Suddenly we have heard astounding news from the CDC that dying from Covid is not the same thing as dying with Covid. Sure, I might die with a steak knife in my hand but that doesn’t mean that the wine wasn’t poisoned (which is why you should always leave your waiter a decent tip). Yes, this is a truly ingenious virus, masquerading under a host of names and symptoms: Covid, Delta, Omicron ~ and like James Bond, all licensed to kill. Imitating that legendary secret agent these sly, covert variants can employ any number of fatal techniques, but they seem to get more creative when boosted by an experimental, gene modifying jab. Their favorite weapons to date are diabetes, heart inflamation, blood clots, embolisms, cardiac arrest, organ failures (and don’t forget falling off a roof). But these viruses also play with your mind to create depression, isolation, social dysfunction, and various mental disorders, especially in children and adolescents. To that end our public authorities cooperate by encouraging lockdowns, remote learning, social separation, and facial diapers ~ all of which make every child’s life so much more meaningful.

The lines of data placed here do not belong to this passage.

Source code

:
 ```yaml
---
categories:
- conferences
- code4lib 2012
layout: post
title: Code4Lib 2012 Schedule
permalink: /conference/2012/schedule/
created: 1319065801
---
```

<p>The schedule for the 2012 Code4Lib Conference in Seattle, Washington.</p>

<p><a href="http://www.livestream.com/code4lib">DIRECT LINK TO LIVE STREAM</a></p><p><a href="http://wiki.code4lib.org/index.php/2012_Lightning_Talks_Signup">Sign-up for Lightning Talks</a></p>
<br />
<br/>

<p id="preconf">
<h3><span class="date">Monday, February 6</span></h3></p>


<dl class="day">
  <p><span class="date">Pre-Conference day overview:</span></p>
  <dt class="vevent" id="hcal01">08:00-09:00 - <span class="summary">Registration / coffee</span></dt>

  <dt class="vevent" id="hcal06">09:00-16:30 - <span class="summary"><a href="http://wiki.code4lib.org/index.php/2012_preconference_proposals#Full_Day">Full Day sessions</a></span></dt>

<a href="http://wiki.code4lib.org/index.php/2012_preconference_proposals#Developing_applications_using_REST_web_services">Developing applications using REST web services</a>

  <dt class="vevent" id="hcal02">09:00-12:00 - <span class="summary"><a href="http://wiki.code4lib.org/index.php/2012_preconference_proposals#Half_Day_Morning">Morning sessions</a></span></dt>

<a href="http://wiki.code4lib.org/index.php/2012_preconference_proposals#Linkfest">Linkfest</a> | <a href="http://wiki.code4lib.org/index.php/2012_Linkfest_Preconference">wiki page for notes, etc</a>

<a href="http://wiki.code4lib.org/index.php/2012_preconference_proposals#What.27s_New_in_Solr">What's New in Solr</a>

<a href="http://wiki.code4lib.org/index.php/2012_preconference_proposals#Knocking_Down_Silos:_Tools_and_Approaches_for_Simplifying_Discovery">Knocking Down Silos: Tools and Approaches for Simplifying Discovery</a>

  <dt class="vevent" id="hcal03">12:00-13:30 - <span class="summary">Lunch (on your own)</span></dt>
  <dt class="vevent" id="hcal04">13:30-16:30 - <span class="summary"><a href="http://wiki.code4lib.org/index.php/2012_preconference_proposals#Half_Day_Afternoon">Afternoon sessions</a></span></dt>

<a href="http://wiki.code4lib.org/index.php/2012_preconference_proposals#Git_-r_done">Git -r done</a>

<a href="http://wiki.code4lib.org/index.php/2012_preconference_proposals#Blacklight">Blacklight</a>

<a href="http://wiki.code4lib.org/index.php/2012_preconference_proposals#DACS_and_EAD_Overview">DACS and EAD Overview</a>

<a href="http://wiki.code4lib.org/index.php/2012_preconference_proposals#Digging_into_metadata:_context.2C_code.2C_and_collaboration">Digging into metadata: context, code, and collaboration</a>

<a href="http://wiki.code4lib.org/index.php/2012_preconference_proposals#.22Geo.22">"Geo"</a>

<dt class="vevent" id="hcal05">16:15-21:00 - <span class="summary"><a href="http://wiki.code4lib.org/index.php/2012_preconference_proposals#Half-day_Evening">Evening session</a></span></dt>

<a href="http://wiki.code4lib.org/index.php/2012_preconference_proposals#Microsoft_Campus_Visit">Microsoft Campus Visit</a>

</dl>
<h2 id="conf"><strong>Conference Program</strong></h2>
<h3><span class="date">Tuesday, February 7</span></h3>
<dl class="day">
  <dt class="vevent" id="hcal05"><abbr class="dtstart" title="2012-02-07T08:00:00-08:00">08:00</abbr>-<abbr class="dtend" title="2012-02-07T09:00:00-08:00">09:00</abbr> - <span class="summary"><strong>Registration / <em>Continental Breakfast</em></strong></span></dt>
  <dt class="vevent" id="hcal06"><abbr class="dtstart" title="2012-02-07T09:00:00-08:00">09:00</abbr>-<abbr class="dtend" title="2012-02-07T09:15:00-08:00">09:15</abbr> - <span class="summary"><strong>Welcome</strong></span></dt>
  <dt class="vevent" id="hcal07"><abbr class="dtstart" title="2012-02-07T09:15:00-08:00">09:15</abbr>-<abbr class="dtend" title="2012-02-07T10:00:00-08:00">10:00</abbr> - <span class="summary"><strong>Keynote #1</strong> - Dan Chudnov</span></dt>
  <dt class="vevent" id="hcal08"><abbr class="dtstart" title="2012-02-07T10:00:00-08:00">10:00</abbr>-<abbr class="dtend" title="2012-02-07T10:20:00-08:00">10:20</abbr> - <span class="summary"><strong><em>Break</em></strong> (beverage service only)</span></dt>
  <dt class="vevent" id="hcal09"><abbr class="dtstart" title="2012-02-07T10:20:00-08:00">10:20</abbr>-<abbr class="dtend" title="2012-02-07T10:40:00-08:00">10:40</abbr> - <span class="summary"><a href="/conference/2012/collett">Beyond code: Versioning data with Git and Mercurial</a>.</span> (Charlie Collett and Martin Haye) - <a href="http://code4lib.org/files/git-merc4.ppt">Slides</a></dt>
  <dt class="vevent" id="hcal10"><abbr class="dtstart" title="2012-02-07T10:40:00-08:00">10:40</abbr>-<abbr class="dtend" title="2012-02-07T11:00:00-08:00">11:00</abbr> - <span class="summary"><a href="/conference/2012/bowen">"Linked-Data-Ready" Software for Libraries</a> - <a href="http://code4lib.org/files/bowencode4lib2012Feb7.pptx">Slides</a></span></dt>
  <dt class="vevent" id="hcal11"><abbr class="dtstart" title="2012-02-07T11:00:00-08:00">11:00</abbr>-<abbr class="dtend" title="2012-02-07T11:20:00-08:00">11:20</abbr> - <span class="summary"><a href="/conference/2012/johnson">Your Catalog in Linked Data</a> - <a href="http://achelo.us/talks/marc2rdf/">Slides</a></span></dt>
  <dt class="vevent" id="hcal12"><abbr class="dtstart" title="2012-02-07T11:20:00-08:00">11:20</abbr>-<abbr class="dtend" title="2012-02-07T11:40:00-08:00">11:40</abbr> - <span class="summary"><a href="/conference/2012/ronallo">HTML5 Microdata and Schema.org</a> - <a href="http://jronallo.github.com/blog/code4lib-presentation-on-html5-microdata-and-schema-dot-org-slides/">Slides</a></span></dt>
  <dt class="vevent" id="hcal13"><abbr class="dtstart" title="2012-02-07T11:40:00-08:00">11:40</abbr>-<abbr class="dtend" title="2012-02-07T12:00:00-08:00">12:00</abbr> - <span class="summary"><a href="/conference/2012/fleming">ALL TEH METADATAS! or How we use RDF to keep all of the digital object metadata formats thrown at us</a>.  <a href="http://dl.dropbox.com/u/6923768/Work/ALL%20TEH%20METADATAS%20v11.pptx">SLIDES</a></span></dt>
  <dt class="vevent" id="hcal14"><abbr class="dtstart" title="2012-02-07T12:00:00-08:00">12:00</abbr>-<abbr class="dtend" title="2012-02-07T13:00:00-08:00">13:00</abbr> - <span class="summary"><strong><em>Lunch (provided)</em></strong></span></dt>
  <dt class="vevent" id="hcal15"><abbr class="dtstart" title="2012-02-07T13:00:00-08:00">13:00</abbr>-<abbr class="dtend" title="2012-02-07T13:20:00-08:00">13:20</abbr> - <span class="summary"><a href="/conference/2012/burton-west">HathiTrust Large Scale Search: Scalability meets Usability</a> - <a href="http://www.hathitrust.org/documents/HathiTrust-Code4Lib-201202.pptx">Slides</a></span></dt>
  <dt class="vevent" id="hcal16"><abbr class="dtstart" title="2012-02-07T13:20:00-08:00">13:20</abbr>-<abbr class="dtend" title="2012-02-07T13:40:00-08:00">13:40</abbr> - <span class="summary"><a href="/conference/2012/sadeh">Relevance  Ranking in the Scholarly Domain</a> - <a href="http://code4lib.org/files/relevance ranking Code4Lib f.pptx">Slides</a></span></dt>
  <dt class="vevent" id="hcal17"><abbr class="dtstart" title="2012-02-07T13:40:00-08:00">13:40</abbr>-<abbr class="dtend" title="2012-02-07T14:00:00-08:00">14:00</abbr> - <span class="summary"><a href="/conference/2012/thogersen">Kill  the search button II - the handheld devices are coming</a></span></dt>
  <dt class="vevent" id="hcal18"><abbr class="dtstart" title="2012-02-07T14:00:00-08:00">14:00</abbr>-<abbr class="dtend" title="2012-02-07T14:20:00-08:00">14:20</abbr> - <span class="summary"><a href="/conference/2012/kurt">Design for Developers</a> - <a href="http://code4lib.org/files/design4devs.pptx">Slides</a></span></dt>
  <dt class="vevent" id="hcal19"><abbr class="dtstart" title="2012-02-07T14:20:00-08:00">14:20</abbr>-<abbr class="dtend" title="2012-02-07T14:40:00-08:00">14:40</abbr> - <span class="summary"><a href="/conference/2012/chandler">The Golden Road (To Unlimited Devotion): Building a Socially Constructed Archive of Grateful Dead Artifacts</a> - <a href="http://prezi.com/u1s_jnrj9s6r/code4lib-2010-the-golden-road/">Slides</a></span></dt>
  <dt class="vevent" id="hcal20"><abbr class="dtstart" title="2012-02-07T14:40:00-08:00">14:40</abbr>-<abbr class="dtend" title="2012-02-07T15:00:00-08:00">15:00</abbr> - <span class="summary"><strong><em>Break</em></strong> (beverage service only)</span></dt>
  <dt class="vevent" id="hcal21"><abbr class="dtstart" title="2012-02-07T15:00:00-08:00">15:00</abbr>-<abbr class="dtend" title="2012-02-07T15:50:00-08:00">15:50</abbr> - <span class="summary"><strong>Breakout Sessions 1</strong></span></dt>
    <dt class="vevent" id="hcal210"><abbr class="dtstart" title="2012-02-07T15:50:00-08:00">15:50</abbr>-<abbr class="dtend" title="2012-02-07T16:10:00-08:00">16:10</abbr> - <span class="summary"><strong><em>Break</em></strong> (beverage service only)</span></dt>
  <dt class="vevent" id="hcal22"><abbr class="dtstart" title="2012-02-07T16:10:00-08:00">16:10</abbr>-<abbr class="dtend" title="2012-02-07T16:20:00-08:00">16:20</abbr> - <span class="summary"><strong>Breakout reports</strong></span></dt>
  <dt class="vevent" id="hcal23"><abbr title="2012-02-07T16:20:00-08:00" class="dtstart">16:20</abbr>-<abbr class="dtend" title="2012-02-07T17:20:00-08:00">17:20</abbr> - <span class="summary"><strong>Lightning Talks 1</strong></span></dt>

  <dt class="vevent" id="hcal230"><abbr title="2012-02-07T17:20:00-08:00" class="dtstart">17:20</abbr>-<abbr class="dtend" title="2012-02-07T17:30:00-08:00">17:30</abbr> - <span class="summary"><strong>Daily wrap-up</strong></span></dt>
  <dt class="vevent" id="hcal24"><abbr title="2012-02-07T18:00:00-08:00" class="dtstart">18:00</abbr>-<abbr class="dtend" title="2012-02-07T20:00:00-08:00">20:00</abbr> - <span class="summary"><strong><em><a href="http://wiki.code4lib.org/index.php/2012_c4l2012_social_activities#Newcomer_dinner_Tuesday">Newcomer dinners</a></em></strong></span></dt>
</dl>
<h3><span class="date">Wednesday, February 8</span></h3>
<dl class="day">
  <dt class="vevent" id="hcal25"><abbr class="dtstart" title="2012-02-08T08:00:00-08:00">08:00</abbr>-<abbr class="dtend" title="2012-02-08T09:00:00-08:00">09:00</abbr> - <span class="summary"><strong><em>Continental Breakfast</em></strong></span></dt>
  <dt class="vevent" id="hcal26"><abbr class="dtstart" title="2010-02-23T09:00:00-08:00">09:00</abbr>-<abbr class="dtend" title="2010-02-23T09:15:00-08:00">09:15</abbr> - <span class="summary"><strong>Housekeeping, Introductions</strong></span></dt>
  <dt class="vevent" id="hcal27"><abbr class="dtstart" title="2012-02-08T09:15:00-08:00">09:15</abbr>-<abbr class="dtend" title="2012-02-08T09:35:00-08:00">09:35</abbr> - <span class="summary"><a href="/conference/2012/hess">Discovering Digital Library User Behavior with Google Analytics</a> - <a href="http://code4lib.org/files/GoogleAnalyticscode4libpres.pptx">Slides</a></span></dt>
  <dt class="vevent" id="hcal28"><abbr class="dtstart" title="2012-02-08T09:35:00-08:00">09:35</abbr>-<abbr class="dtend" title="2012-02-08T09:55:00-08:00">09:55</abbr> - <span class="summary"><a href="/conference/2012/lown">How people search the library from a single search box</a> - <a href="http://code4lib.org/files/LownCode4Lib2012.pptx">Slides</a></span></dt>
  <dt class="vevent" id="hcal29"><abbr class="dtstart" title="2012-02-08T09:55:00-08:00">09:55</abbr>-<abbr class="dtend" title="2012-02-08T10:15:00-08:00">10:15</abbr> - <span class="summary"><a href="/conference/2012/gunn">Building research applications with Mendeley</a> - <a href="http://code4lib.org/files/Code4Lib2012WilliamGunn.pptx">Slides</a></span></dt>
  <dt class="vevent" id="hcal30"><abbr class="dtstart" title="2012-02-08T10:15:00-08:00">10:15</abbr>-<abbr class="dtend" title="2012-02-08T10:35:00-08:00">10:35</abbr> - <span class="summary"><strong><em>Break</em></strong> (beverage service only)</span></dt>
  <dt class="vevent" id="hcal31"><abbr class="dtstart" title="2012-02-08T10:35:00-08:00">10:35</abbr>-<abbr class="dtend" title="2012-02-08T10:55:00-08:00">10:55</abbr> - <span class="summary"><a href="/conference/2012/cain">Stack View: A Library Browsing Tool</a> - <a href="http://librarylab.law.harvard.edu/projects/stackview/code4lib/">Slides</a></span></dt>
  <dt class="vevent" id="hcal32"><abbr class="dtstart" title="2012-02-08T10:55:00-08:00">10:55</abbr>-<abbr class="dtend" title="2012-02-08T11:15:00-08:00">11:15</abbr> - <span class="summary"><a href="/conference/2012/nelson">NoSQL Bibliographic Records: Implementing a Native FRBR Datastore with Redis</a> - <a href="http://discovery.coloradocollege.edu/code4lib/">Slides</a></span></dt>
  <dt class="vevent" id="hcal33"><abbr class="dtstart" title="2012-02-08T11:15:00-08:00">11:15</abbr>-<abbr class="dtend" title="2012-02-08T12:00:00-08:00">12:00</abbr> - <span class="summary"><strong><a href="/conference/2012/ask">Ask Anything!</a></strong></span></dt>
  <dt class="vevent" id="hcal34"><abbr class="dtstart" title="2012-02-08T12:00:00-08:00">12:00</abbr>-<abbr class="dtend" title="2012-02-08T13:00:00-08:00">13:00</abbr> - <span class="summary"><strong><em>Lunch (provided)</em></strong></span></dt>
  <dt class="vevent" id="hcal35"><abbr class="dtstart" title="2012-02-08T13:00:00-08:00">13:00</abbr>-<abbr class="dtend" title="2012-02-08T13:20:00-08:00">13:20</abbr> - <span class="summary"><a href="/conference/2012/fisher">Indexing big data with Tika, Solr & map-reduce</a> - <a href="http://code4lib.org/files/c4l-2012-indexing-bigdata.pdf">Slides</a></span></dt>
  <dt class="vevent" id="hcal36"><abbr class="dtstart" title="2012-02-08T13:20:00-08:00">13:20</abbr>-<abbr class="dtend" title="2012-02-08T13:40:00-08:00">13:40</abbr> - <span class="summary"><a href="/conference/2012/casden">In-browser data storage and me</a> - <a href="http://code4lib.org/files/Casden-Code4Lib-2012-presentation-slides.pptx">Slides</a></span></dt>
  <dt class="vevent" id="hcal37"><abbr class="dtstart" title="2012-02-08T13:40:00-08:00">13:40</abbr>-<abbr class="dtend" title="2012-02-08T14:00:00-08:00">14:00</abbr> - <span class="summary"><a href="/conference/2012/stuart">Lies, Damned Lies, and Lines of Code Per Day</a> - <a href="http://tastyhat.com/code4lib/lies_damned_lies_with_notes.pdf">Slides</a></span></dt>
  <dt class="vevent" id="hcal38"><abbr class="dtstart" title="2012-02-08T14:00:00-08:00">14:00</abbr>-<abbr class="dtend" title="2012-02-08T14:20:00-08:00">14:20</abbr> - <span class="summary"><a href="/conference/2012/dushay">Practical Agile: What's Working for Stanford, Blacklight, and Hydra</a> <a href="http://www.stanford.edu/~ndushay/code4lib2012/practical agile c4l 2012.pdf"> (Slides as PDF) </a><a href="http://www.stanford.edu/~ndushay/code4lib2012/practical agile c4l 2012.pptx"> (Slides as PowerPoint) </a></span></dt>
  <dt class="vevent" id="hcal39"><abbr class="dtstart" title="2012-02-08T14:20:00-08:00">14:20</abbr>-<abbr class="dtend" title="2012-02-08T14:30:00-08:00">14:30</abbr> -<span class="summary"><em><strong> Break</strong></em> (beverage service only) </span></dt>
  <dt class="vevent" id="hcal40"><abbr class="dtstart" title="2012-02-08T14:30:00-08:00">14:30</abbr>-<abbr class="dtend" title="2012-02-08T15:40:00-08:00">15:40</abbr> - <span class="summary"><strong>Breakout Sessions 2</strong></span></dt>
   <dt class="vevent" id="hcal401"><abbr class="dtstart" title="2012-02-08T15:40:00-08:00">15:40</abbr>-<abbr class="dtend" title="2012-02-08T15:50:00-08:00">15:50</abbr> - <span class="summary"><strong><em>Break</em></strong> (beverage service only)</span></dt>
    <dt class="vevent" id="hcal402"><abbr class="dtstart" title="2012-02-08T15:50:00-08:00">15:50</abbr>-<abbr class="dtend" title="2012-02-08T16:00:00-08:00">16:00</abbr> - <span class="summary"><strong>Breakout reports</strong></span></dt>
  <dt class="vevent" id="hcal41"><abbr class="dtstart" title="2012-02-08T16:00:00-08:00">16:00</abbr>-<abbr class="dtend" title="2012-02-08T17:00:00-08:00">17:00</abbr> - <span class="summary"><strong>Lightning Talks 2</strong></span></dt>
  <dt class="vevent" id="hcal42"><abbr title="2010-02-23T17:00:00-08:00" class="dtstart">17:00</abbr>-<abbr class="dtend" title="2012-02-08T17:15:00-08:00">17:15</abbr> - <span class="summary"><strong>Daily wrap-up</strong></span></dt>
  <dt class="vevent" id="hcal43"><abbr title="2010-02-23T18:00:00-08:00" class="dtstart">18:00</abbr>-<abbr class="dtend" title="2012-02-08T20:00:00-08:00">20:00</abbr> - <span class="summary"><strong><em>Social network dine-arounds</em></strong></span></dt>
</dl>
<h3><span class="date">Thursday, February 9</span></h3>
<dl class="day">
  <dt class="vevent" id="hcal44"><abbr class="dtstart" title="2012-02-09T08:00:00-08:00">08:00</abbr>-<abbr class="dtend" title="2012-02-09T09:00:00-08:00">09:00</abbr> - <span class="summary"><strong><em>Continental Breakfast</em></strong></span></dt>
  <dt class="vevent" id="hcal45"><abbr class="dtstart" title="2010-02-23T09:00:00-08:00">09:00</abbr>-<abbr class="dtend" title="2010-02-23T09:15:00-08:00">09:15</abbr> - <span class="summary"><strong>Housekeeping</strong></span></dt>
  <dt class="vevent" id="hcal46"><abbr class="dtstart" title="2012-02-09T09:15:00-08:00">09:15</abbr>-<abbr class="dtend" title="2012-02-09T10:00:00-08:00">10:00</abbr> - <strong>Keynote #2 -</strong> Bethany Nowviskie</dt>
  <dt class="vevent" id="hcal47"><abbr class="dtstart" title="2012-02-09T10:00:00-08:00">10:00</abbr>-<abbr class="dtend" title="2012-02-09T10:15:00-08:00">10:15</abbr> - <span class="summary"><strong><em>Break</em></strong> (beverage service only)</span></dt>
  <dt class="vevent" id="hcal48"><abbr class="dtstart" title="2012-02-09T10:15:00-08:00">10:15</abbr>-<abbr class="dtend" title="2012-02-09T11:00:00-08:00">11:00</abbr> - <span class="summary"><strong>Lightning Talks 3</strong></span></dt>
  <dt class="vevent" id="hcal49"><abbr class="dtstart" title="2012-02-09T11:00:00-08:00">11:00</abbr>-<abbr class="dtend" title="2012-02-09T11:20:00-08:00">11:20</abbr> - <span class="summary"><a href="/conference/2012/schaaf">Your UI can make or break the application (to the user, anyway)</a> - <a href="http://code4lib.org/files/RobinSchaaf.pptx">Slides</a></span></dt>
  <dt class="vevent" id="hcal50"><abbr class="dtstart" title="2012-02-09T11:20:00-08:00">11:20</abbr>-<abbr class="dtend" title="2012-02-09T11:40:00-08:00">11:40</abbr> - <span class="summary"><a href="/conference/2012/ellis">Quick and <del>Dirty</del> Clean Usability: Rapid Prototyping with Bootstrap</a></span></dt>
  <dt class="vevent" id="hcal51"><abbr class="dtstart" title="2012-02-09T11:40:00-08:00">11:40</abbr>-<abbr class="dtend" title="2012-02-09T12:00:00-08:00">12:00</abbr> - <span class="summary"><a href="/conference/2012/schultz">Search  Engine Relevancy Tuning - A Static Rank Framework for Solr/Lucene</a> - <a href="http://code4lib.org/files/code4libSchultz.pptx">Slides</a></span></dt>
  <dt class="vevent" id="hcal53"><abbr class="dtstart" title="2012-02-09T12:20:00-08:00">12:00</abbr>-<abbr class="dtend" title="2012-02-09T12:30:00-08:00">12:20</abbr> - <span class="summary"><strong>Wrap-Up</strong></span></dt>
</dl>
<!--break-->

To quote the legendary Elmer Fudd, “It’s a wery wascally wirus, to be sure.” So you’d better take whatever those all-knowing governmental paladins of health demand of you seriously because this curve is still not sufficiently flattened. (Now wait a minute, did Fauci say two weeks or two years? We’d better go back and re-watch that speech, or was it the earlier one where he said Trump was over-reacting, or the one where he said that face masks were basically useless, or the other one when he promised….?) Well, from this point I think I’ll take my cue from Elmer Fudd. He’s harder to understand but way more consistent than any official narrative I’ve yet heard from the “experts.”